Segment Open

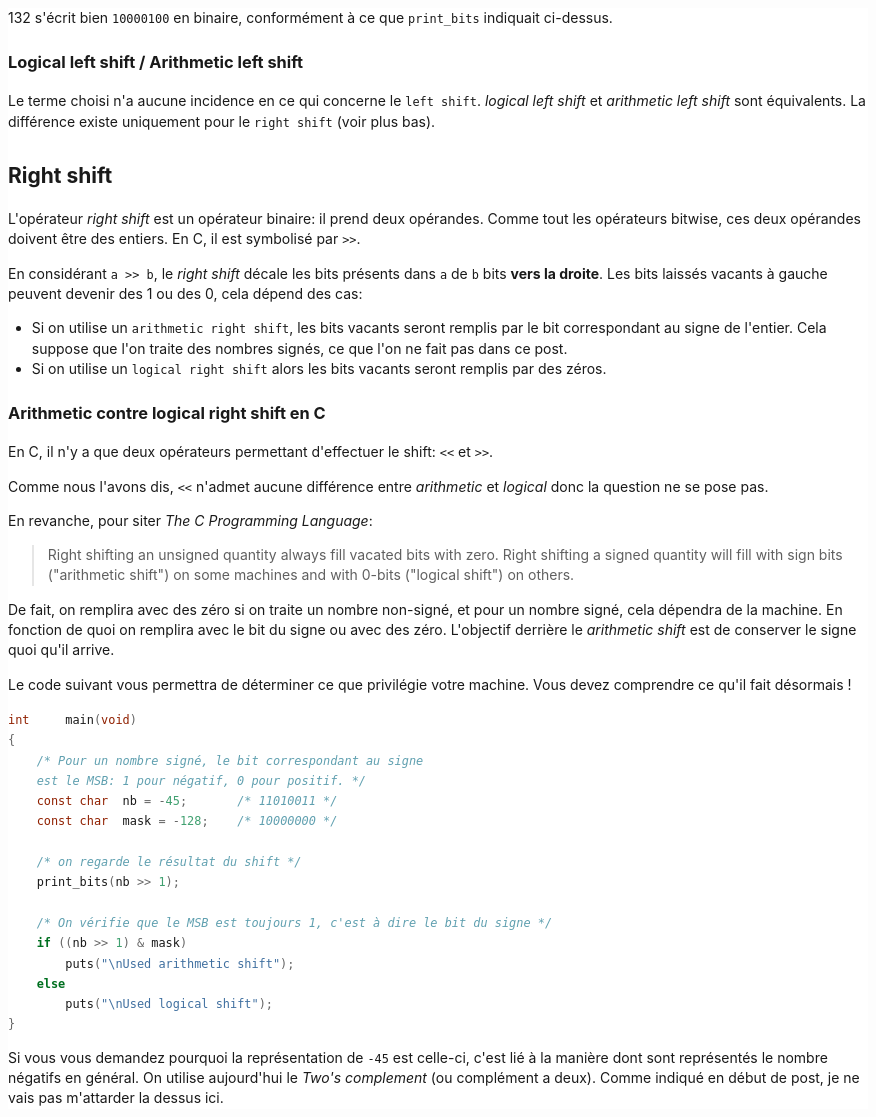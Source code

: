 132 s'écrit bien `10000100` en binaire, conformément à ce que `print_bits` indiquait ci-dessus.

### Logical left shift / Arithmetic left shift

Le terme choisi n'a aucune incidence en ce qui concerne le `left shift`. *logical left shift* et *arithmetic left shift* sont équivalents.
La différence existe uniquement pour le `right shift` (voir plus bas).

## Right shift

L'opérateur *right shift* est un opérateur binaire: il prend deux opérandes. Comme tout les opérateurs bitwise, ces deux opérandes doivent être
des entiers. En C, il est symbolisé par `>>`.

En considérant `a >> b`, le *right shift* décale les bits présents dans `a` de `b` bits **vers la droite**.
Les bits laissés vacants à gauche peuvent devenir des 1 ou des 0, cela dépend des cas:

- Si on utilise un `arithmetic right shift`, les bits vacants seront remplis par le bit correspondant au signe de l'entier. Cela
suppose que l'on traite des nombres signés, ce que l'on ne fait pas dans ce post.
- Si on utilise un `logical right shift` alors les bits vacants seront remplis par des zéros.

### Arithmetic contre logical right shift en C

En C, il n'y a que deux opérateurs permettant d'effectuer le shift: `<<` et `>>`.

Comme nous l'avons dis, `<<` n'admet aucune différence entre *arithmetic* et *logical* donc
la question ne se pose pas.

En revanche, pour siter *The C Programming Language*:
> Right shifting an unsigned quantity always fill vacated bits with zero. Right shifting a signed quantity will fill with sign bits
> ("arithmetic shift") on some machines and with 0-bits ("logical shift") on others.

De fait, on remplira avec des zéro si on traite un nombre non-signé, et pour un nombre signé, cela dépendra de
la machine. En fonction de quoi on remplira avec le bit du signe ou avec des zéro. L'objectif derrière le *arithmetic shift*
est de conserver le signe quoi qu'il arrive.

Le code suivant vous permettra de déterminer ce que privilégie votre machine. Vous devez comprendre ce qu'il fait désormais !

```c
int		main(void)
{
	/* Pour un nombre signé, le bit correspondant au signe
	est le MSB: 1 pour négatif, 0 pour positif. */
	const char	nb = -45;		/* 11010011 */
	const char	mask = -128;	/* 10000000 */

	/* on regarde le résultat du shift */
	print_bits(nb >> 1);

	/* On vérifie que le MSB est toujours 1, c'est à dire le bit du signe */
	if ((nb >> 1) & mask)
		puts("\nUsed arithmetic shift");
	else
		puts("\nUsed logical shift");
}
```
Si vous vous demandez pourquoi la représentation de `-45` est celle-ci, c'est lié à la manière dont sont
représentés le nombre négatifs en général. On utilise aujourd'hui le *Two's complement* (ou complément a deux).
Comme indiqué en début de post, je ne vais pas m'attarder la dessus ici.
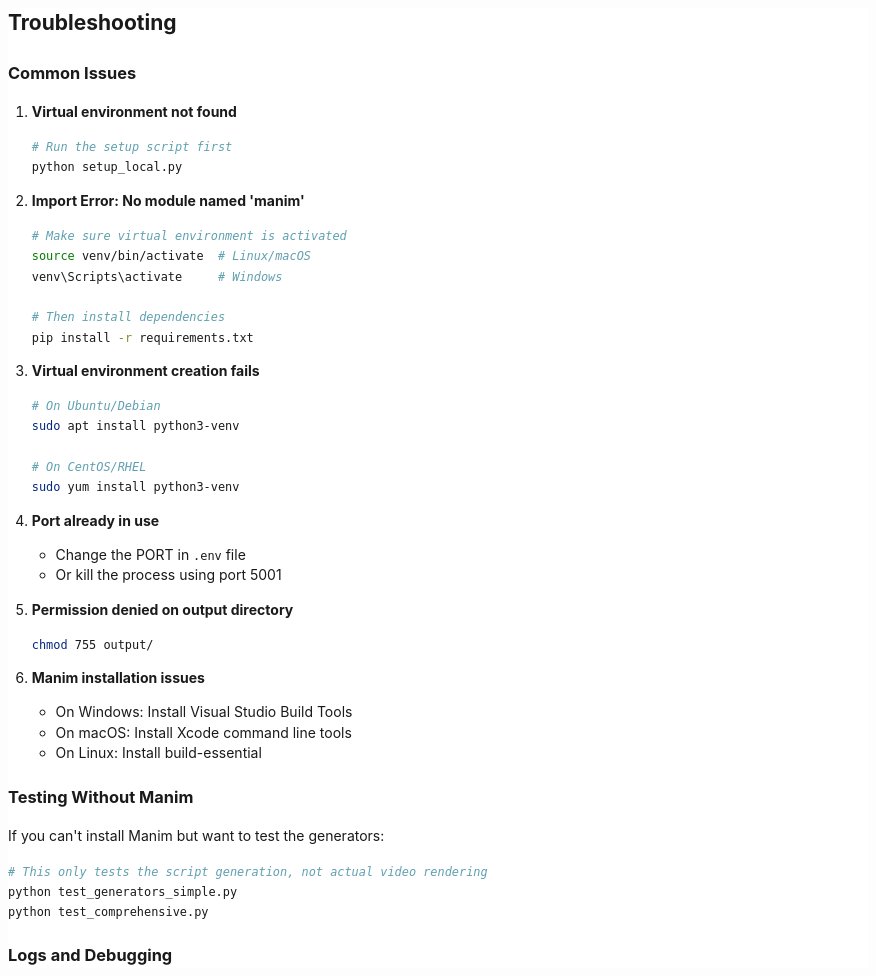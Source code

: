 ## Troubleshooting

### Common Issues

1. **Virtual environment not found**
   ```bash
   # Run the setup script first
   python setup_local.py
   ```

2. **Import Error: No module named 'manim'**
   ```bash
   # Make sure virtual environment is activated
   source venv/bin/activate  # Linux/macOS
   venv\Scripts\activate     # Windows
   
   # Then install dependencies
   pip install -r requirements.txt
   ```

3. **Virtual environment creation fails**
   ```bash
   # On Ubuntu/Debian
   sudo apt install python3-venv
   
   # On CentOS/RHEL
   sudo yum install python3-venv
   ```

4. **Port already in use**
   - Change the PORT in `.env` file
   - Or kill the process using port 5001

5. **Permission denied on output directory**
   ```bash
   chmod 755 output/
   ```

6. **Manim installation issues**
   - On Windows: Install Visual Studio Build Tools
   - On macOS: Install Xcode command line tools
   - On Linux: Install build-essential

### Testing Without Manim

If you can't install Manim but want to test the generators:

```bash
# This only tests the script generation, not actual video rendering
python test_generators_simple.py
python test_comprehensive.py
```

### Logs and Debugging
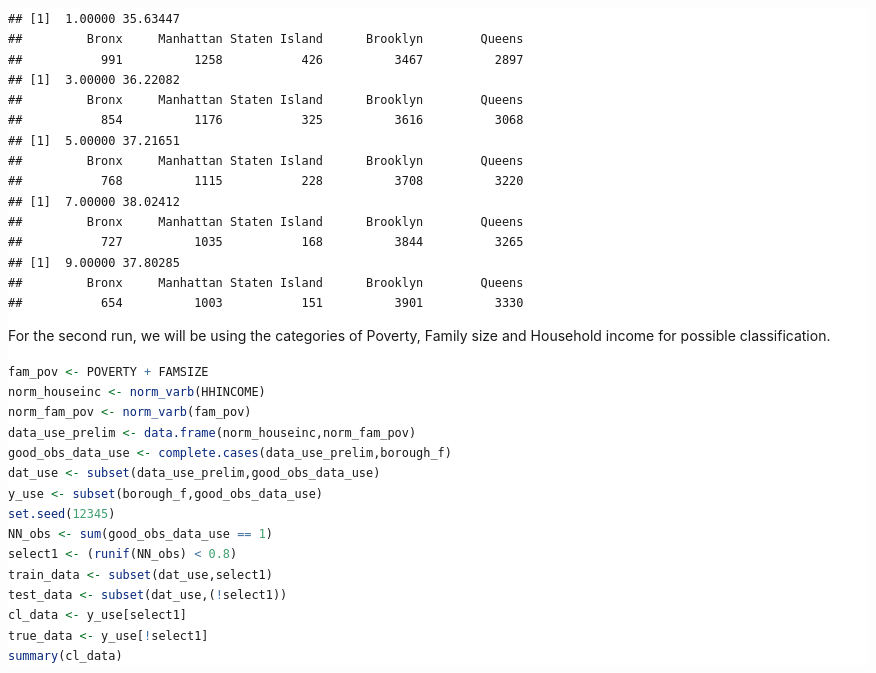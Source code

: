     ## [1]  1.00000 35.63447
    ##         Bronx     Manhattan Staten Island      Brooklyn        Queens 
    ##           991          1258           426          3467          2897 
    ## [1]  3.00000 36.22082
    ##         Bronx     Manhattan Staten Island      Brooklyn        Queens 
    ##           854          1176           325          3616          3068 
    ## [1]  5.00000 37.21651
    ##         Bronx     Manhattan Staten Island      Brooklyn        Queens 
    ##           768          1115           228          3708          3220 
    ## [1]  7.00000 38.02412
    ##         Bronx     Manhattan Staten Island      Brooklyn        Queens 
    ##           727          1035           168          3844          3265 
    ## [1]  9.00000 37.80285
    ##         Bronx     Manhattan Staten Island      Brooklyn        Queens 
    ##           654          1003           151          3901          3330

For the second run, we will be using the categories of Poverty, Family
size and Household income for possible classification.

``` r
fam_pov <- POVERTY + FAMSIZE
norm_houseinc <- norm_varb(HHINCOME)
norm_fam_pov <- norm_varb(fam_pov)
data_use_prelim <- data.frame(norm_houseinc,norm_fam_pov)
good_obs_data_use <- complete.cases(data_use_prelim,borough_f)
dat_use <- subset(data_use_prelim,good_obs_data_use)
y_use <- subset(borough_f,good_obs_data_use)
set.seed(12345)
NN_obs <- sum(good_obs_data_use == 1)
select1 <- (runif(NN_obs) < 0.8)
train_data <- subset(dat_use,select1)
test_data <- subset(dat_use,(!select1))
cl_data <- y_use[select1]
true_data <- y_use[!select1]
summary(cl_data)
```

Segment Closed

• Instructions for the task:
Read through the entries and copy every line that includes "vacants".

• Solution for this exercise:
Les bits laissés vacants à gauche peuvent devenir des 1 ou des 0, cela dépend des cas:
- Si on utilise un `arithmetic right shift`, les bits vacants seront remplis par le bit correspondant au signe de l'entier. Cela
- Si on utilise un `logical right shift` alors les bits vacants seront remplis par des zéros.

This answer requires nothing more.